- O Globo
CPI trouxe muitas revelações dos erros e das omissões do governo, e o silêncio do general será revelador da dimensão do erro dos militares
Duas semanas de CPI e o Brasil já sabe: um
general da ativa quer esconder a verdade do país, o presidente governa com uma
estrutura clandestina, o ministro da Economia não percebeu um fato que mudou
totalmente o cenário econômico, o ex-secretário de comunicação do Planalto
desconhece o impacto da fala do presidente, o governo desprezou vacinas que
poderiam ter salvado vidas de milhares de brasileiros. O que se confirmou, e
que sabíamos antes, é que o governo é parte fundamental da tragédia que
infelicita o Brasil.
A CPI provou que esta era a hora de a CPI funcionar. Houve quem dissesse que neste momento não se deveria abrir a investigação. Errado. É exatamente quando se pode influenciar na realidade, e tentar mudá-la, que faz sentido ter uma Comissão Parlamentar. Depois que tudo for apenas passado, o que se poderá fazer a não ser a arqueologia das nossas dores? O Senado em boa hora está investigando, interrogando, procurando as informações que podem mudar o presente. É tenso? Claro que é, mas este é o momento. Não poderia tardar mais.

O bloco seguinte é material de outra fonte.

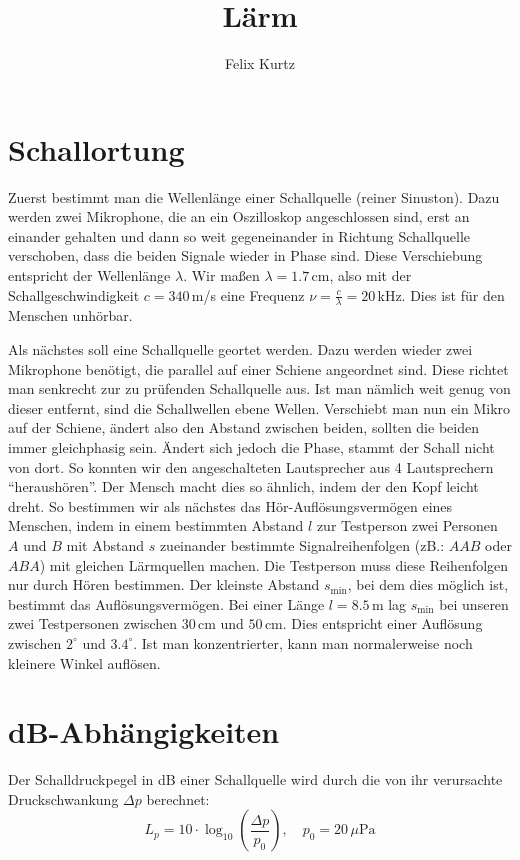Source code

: \documentclass[12pt,a4paper,headinclude,bibtotoc]{scrartcl}
\begin{document}
\title{Lärm}
\author{Felix Kurtz}
\maketitle

\section{Schallortung}
Zuerst bestimmt man die Wellenlänge einer Schallquelle (reiner Sinuston).
Dazu werden zwei Mikrophone, die an ein Oszilloskop angeschlossen sind, erst an einander gehalten und dann so weit gegeneinander in Richtung Schallquelle verschoben, dass die beiden Signale wieder in Phase sind.
Diese Verschiebung entspricht der Wellenlänge $\lambda$.
Wir maßen $\lambda=1.7\,$cm, also mit der Schallgeschwindigkeit $c=340\,$m/s eine Frequenz $\nu = \frac{c}{\lambda}=20\,$kHz.
Dies ist für den Menschen unhörbar.

Als nächstes soll eine Schallquelle geortet werden.
Dazu werden wieder zwei Mikrophone benötigt, die parallel auf einer Schiene angeordnet sind.
Diese richtet man senkrecht zur zu prüfenden Schallquelle aus.
Ist man nämlich weit genug von dieser entfernt, sind die Schallwellen ebene Wellen.
Verschiebt man nun ein Mikro auf der Schiene, ändert also den Abstand zwischen beiden, sollten die beiden immer gleichphasig sein.
Ändert sich jedoch die Phase, stammt der Schall nicht von dort.
So konnten wir den angeschalteten Lautsprecher aus 4 Lautsprechern "`heraushören"'.
Der Mensch macht dies so ähnlich, indem der den Kopf leicht dreht.
So bestimmen wir als nächstes das Hör-Auflösungsvermögen eines Menschen, indem in einem bestimmten  Abstand $l$ zur Testperson zwei Personen $A$ und $B$ mit  Abstand $s$ zueinander bestimmte Signalreihenfolgen (zB.: $AAB$ oder $ABA$) mit gleichen Lärmquellen machen.
Die Testperson muss diese Reihenfolgen nur durch Hören bestimmen.
Der kleinste Abstand $s_\text{min}$, bei dem dies möglich ist, bestimmt das Auflösungsvermögen.
Bei einer Länge $l=8.5\,$m lag $s_\text{min}$ bei unseren zwei Testpersonen zwischen $30\,$cm und $50\,$cm.
Dies entspricht einer Auflösung zwischen $2^\circ$ und $3.4^\circ$.
Ist man konzentrierter, kann man normalerweise noch kleinere Winkel auflösen.

\section{dB-Abhängigkeiten}
Der Schalldruckpegel in dB einer Schallquelle wird durch die von ihr verursachte Druckschwankung $\Delta p$ berechnet:
$$ L_p=10\cdot \log_{10} \left(\frac{\Delta p}{p_0}\right),\quad p_0=20\,\mu \si{\pascal}$$
\end{document}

As informações trazidas à tona foram
valiosas porque descortinaram a cena brasileira. O governo ignorou a oferta das
vacinas. Agora se sabe que um milhão e meio poderiam ter chegado em dezembro e
três milhões no primeiro trimestre. Apenas da Pfizer. Viveremos com a dor do
“quem sabe”, como diria o deputado Alencar Furtado. Quem sabe as vidas que
poderíamos ter salvado, se a imunização tivesse começado em dezembro? E não
tardou mais graças ao governo de São Paulo. A primeira vacina a chegar no braço
da brasileira Monica Calazans foi a coronavac, produzida no Butantan por
insistência do governo paulista. O presidente Jair Bolsonaro era contra. Tentou
disseminar mentiras sobre o imunizante, revogou o contrato assinado pelo
submisso general Pazuello, brigou com a China.

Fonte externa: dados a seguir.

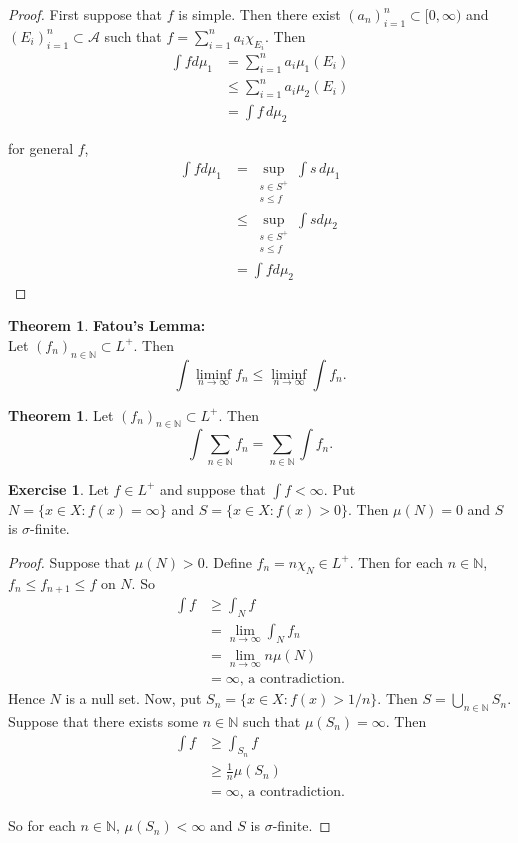 \documentclass[12pt]{amsart}
\theoremstyle{definition}
\newtheorem{thm}[definition]{Theorem}
\newtheorem{ex}[definition]{Exercise}
\newcommand{\sig}{\sigma}
\newcommand{\N}{\mathbb{N}}
\newcommand{\MA}{\mathcal{A}}
\newcommand{\dmu}{\, d \mu}
\newcommand{\Rg}{[0,\infty)}
\newcommand{\limfn}{\liminf \limits_{n \rightarrow \infty}}
\newcommand{\lex}[1]{\label{ex:#1}}
\begin{document}
	\begin{proof}
		First suppose that $f$ is simple. Then there exist $(a_n)_{i=1}^n \subset \Rg$ and $(E_i)_{i=1}^n \subset \MA$ such that $f = \sum\limits_{i =1}^n a_i \chi_{E_i}$. Then 
		\begin{align*}
			\int f d\mu_1 
			&= \sum\limits_{i =1}^n a_i \mu_1(E_i)\\
			& \leq \sum\limits_{i =1}^n a_i \mu_2(E_i)\\
			&= \int f \dmu_2
		\end{align*} 
		
		for general $f$, 
		\begin{align*}
			\int f d\mu_1 
			&= \sup_{\substack{s \in S^+\\s \leq f}} \int s \dmu_1 \\
			& \leq \sup_{\substack{s \in S^+\\s \leq f}} \int s d\mu_2\\
			&= \int f d\mu_2
		\end{align*}
		
	\end{proof}
	
	\begin{thm} \textbf{Fatou's Lemma:}\\
		Let $(f_n)_{n \in \N} \subset L^+$. Then $$\int \limfn f_n \leq \limfn \int f_n.$$
	\end{thm}
	
	\begin{thm}
		Let $(f_n)_{n \in \N} \subset L^+$. Then $$\int \sum_{n \in \N} f_n= \sum_{n \in \N} \int f_n.$$
	\end{thm}
	
	\begin{ex} \lex{00000} 
		Let $f \in L^+$ and suppose that $\int f < \infty$. Put $N = \{x \in X: f(x) = \infty\}$ and $S = \{x \in X: f(x) > 0\}$. Then $\mu(N) = 0$ and $S$ is $\sig$-finite.
	\end{ex}
	
	\begin{proof}
		Suppose that $\mu(N) > 0$. Define $f_n = n \chi_{N} \in L^+$. Then for each $n \in \N$, $f_n \leq f_{n+1} \leq f$ on $N$. So 
		\begin{align*}
			\int f 
			&\geq \int_N f\\ 
			&= \lim\limits_{n \rightarrow \infty} \int_N f_n\\ 
			&= \lim\limits_{n \rightarrow \infty} n\mu(N)\\
			&= \infty \text{, a contradiction.}
		\end{align*}
		Hence $N$ is a null set. Now, put $S_n = \{x \in X: f(x)>1/n\}$. Then $S = \bigcup \limits_{n \in \N}S_n$. Suppose that there exists some $n \in \N$ such that $\mu(S_n) = \infty$. Then 
		\begin{align*}
			\int f 
			&\geq \int_{S_n} f \\
			&\geq \frac{1}{n}\mu(S_n) \\
			&= \infty \text{, a contradiction.}
		\end{align*}
		
		So for each $n \in \N$, $\mu(S_n) < \infty$ and $S$ is $\sig$-finite.
		
	\end{proof}
	
\end{document}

Os militares e os economistas do governo
saem mal desta pandemia e desta CPI. Por dever de ofício, nas duas profissões é
necessário ter visão estratégica. Não tiveram. A elite militar fez uma aposta
de alto risco na simbiose com o governo Bolsonaro. Agora, um general da ativa
tem medo de ir à CPI e ser preso por falar mentira. E recorreu ao STF para
esconder o que sabe, o mesmo Supremo que os filhos e seguidores do presidente
gostariam de fechar. Treinados em cursos de estratégia, os generais não
perceberam o óbvio. Era fácil ver. A missão das Forças Armadas é manter o país
unido. Bolsonaro sempre apostou no conflito e na divisão.

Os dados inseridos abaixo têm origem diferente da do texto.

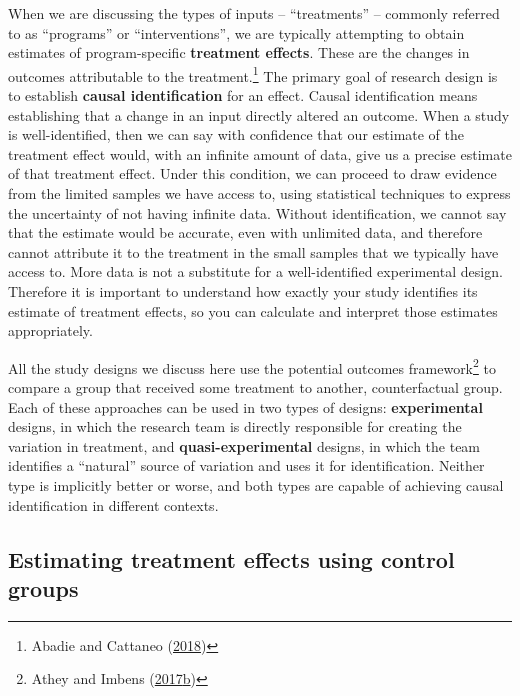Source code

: \documentclass[
]{book}
\begin{document}
When we are discussing the types of inputs -- ``treatments'' -- commonly referred to as
``programs'' or ``interventions'', we are typically attempting to obtain estimates
of program-specific \textbf{treatment effects}.
These are the changes in outcomes attributable to the treatment.\footnote{Abadie and Cattaneo (\protect\hyperlink{ref-abadie2018econometric}{2018})}
The primary goal of research design is to establish \textbf{causal identification} for an effect.
Causal identification means establishing that a change in an input directly altered an outcome.
When a study is well-identified, then we can say with confidence
that our estimate of the treatment effect would,
with an infinite amount of data,
give us a precise estimate of that treatment effect.
Under this condition, we can proceed to draw evidence from the limited samples we have access to,
using statistical techniques to express the uncertainty of not having infinite data.
Without identification, we cannot say that the estimate would be accurate,
even with unlimited data, and therefore cannot attribute it to the treatment
in the small samples that we typically have access to.
More data is not a substitute for a well-identified experimental design.
Therefore it is important to understand how exactly your study
identifies its estimate of treatment effects,
so you can calculate and interpret those estimates appropriately.

All the study designs we discuss here use the potential outcomes framework\footnote{Athey and Imbens (\protect\hyperlink{ref-athey2017state}{2017}\protect\hyperlink{ref-athey2017state}{b})}
to compare a group that received some treatment to another, counterfactual group.
Each of these approaches can be used in two types of designs:
\textbf{experimental} designs, in which the research team
is directly responsible for creating the variation in treatment,
and \textbf{quasi-experimental} designs, in which the team
identifies a ``natural'' source of variation and uses it for identification.
Neither type is implicitly better or worse,
and both types are capable of achieving causal identification in different contexts.

\hypertarget{estimating-treatment-effects-using-control-groups}{%
\subsection*{Estimating treatment effects using control groups}\label{estimating-treatment-effects-using-control-groups}}
\end{document}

O Ministério da Economia não viu a dimensão
do evento que alterava rigorosamente tudo no cenário econômico por dois anos. O
primeiro erro foi, no início da pandemia, não levar a sério as projeções de
casos e de mortes, como revelou o ex-ministro Luiz Henrique Mandetta. Houve
quem na área econômica fizesse projeções coincidentes com as do Ministério da
Saúde daquela época. Contudo, a avaliação que prevaleceu, até pela posição do
ministro Paulo Guedes, foi a que subestimava a duração e a profundidade da
pandemia. Com o cenário errado, foram tomadas decisões erradas. Uma delas foi
ignorar por meses a carta da Pfizer, dirigida também a Paulo Guedes. No final
do ano, os cenaristas da Economia olhavam o indicador de distanciamento social
caindo e achavam que isso levaria ao retorno da atividade econômica. Na
verdade, a queda das medidas protetivas produziu um aumento do contágio. Mesmo
quando os números de casos e mortes voltaram a subir os economistas do governo
insistiam nas previsões equivocadas.
A CPI também mostrou que Bolsonaro governa com um gabinete clandestino no qual se misturam filhos, amigos dos filhos, pessoas estranhas ao serviço público. É completamente irregular do ponto de vista institucional que uma autoridade municipal, no caso o vereador Carlos Bolsonaro, tenha poderes na administração federal. Um governo nas sombras não é auditável e não está sob a supervisão de órgãos de controle. O que foi dito até agora trouxe muitas informações, mas o silêncio do general também será revelador. Pazuello não pode contar o que sabe sem se incriminar. Que espanto.